BEGIN Data supplied

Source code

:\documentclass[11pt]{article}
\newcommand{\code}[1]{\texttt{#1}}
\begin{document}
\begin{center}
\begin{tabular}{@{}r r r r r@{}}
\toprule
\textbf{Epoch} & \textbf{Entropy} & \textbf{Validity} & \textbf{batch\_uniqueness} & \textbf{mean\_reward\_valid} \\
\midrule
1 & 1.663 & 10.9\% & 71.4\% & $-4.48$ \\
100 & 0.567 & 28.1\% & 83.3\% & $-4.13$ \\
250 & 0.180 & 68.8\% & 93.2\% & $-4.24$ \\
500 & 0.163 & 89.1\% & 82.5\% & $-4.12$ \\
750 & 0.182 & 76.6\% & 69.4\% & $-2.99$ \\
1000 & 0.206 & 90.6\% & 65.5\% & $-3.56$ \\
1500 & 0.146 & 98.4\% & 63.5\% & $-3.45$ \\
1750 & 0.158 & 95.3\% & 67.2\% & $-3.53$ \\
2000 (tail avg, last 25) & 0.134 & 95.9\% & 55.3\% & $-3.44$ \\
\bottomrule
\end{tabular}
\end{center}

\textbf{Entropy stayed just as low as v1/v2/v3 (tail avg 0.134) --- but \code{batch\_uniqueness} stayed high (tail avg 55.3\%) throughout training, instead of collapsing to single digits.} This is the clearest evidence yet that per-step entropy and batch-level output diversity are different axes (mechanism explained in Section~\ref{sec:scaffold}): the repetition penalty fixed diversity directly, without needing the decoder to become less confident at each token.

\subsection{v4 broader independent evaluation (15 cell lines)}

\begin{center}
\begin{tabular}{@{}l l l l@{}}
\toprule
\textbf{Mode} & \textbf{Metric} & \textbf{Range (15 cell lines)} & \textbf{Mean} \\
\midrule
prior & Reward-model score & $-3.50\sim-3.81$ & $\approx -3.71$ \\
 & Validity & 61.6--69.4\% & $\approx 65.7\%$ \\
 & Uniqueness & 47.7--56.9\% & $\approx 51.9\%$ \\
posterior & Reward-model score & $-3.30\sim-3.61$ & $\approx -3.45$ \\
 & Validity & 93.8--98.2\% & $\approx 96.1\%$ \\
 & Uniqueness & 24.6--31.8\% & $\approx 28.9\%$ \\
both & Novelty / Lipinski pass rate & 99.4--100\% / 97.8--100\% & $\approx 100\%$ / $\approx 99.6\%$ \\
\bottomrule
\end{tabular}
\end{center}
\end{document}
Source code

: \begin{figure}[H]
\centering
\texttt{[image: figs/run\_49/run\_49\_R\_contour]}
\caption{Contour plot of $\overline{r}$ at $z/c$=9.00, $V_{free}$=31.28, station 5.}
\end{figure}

END Data supplied

What to do: Go through the entries above and reproduce each one exactly.

Written solution:
Source code

:\documentclass[11pt]{article}
\newcommand{\code}[1]{\texttt{#1}}
\begin{document}
\begin{center}
\begin{tabular}{@{}r r r r r@{}}
\toprule
\textbf{Epoch} & \textbf{Entropy} & \textbf{Validity} & \textbf{batch\_uniqueness} & \textbf{mean\_reward\_valid} \\
\midrule
1 & 1.663 & 10.9\% & 71.4\% & $-4.48$ \\
100 & 0.567 & 28.1\% & 83.3\% & $-4.13$ \\
250 & 0.180 & 68.8\% & 93.2\% & $-4.24$ \\
500 & 0.163 & 89.1\% & 82.5\% & $-4.12$ \\
750 & 0.182 & 76.6\% & 69.4\% & $-2.99$ \\
1000 & 0.206 & 90.6\% & 65.5\% & $-3.56$ \\
1500 & 0.146 & 98.4\% & 63.5\% & $-3.45$ \\
1750 & 0.158 & 95.3\% & 67.2\% & $-3.53$ \\
2000 (tail avg, last 25) & 0.134 & 95.9\% & 55.3\% & $-3.44$ \\
\bottomrule
\end{tabular}
\end{center}

\textbf{Entropy stayed just as low as v1/v2/v3 (tail avg 0.134) --- but \code{batch\_uniqueness} stayed high (tail avg 55.3\%) throughout training, instead of collapsing to single digits.} This is the clearest evidence yet that per-step entropy and batch-level output diversity are different axes (mechanism explained in Section~\ref{sec:scaffold}): the repetition penalty fixed diversity directly, without needing the decoder to become less confident at each token.

\subsection{v4 broader independent evaluation (15 cell lines)}

\begin{center}
\begin{tabular}{@{}l l l l@{}}
\toprule
\textbf{Mode} & \textbf{Metric} & \textbf{Range (15 cell lines)} & \textbf{Mean} \\
\midrule
prior & Reward-model score & $-3.50\sim-3.81$ & $\approx -3.71$ \\
 & Validity & 61.6--69.4\% & $\approx 65.7\%$ \\
 & Uniqueness & 47.7--56.9\% & $\approx 51.9\%$ \\
posterior & Reward-model score & $-3.30\sim-3.61$ & $\approx -3.45$ \\
 & Validity & 93.8--98.2\% & $\approx 96.1\%$ \\
 & Uniqueness & 24.6--31.8\% & $\approx 28.9\%$ \\
both & Novelty / Lipinski pass rate & 99.4--100\% / 97.8--100\% & $\approx 100\%$ / $\approx 99.6\%$ \\
\bottomrule
\end{tabular}
\end{center}
\end{document}
Source code

: \begin{figure}[H]
\centering
\texttt{[image: figs/run\_49/run\_49\_R\_contour]}
\caption{Contour plot of $\overline{r}$ at $z/c$=9.00, $V_{free}$=31.28, station 5.}
\end{figure}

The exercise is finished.